__YOUR TASK__.
Among the entries below, find the lines holding "build" and copy them.
::::::::::
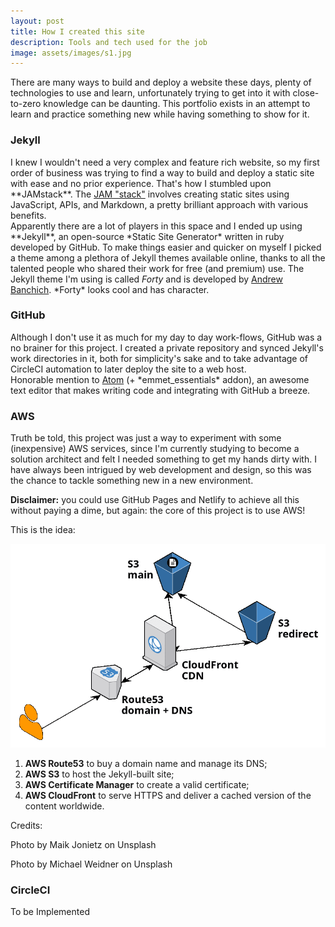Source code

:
 ```yaml
---
layout: post
title: How I created this site
description: Tools and tech used for the job
image: assets/images/s1.jpg
---
```


There are many ways to build and deploy a website these days, plenty of technologies to use and learn, unfortunately trying to get into it with close-to-zero knowledge can be daunting.
This portfolio exists in an attempt to learn and practice something new while having something to show for it.

<h3>Jekyll</h3>
I knew I wouldn't need a very complex and feature rich website, so my first order of business was trying to find a way to build and deploy a static site with ease and no prior experience.
That's how I stumbled upon **JAMstack**. The <a href="https://jamstack.org">JAM "stack"</a> involves creating static sites using JavaScript, APIs, and Markdown, a pretty brilliant approach with various benefits.
<br>Apparently there are a lot of players in this space and I ended up using **Jekyll**, an open-source *Static Site Generator* written in ruby developed by GitHub.
To make things easier and quicker on myself I picked a theme among a plethora of Jekyll themes available online, thanks to all the talented people who shared their work for free (and premium) use. The Jekyll theme I'm using is called <i>Forty</i> and is developed by <a href="https://github.com/andrewbanchich/forty-jekyll-theme">Andrew Banchich</a>. *Forty* looks cool and has character.


<h3>GitHub</h3>
Although I don't use it as much for my day to day work-flows, GitHub was a no brainer for this project. I created a private repository and synced Jekyll's work directories in it, both for simplicity's sake and to take advantage of CircleCI automation to later deploy the site to a web host.
<br>Honorable mention to <a href="https://atom.io">Atom</a> (+ *emmet_essentials* addon), an awesome text editor that makes writing code and integrating with GitHub a breeze.


<h3>AWS</h3>

Truth be told, this project was just a way to experiment with some (inexpensive) AWS services, since I'm currently studying to become a solution architect and felt I needed something to get my hands dirty with.
I have always been intrigued by web development and design, so this was the chance to tackle something new in a new environment.

<div class="box">
<b>Disclaimer:</b> you could use GitHub Pages and Netlify to achieve all this without paying a dime, but again: the core of this project is to use AWS!
</div>

This is the idea:

<center>
  <span class="image"><img src="/assets/images/infra1.png" alt="" /></span>
</center>

1. **AWS Route53** to buy a domain name and manage its DNS;
2. **AWS S3** to host the Jekyll-built site;
3. **AWS Certificate Manager** to create a valid certificate;
3. **AWS CloudFront** to serve HTTPS and deliver a cached version of the content worldwide.






Credits:

Photo by Maik Jonietz on Unsplash

Photo by Michael Weidner on Unsplash

<h3>CircleCI</h3>

To be Implemented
::::::::::
__OUTPUT__.
There are many ways to build and deploy a website these days, plenty of technologies to use and learn, unfortunately trying to get into it with close-to-zero knowledge can be daunting.
I knew I wouldn't need a very complex and feature rich website, so my first order of business was trying to find a way to build and deploy a static site with ease and no prior experience.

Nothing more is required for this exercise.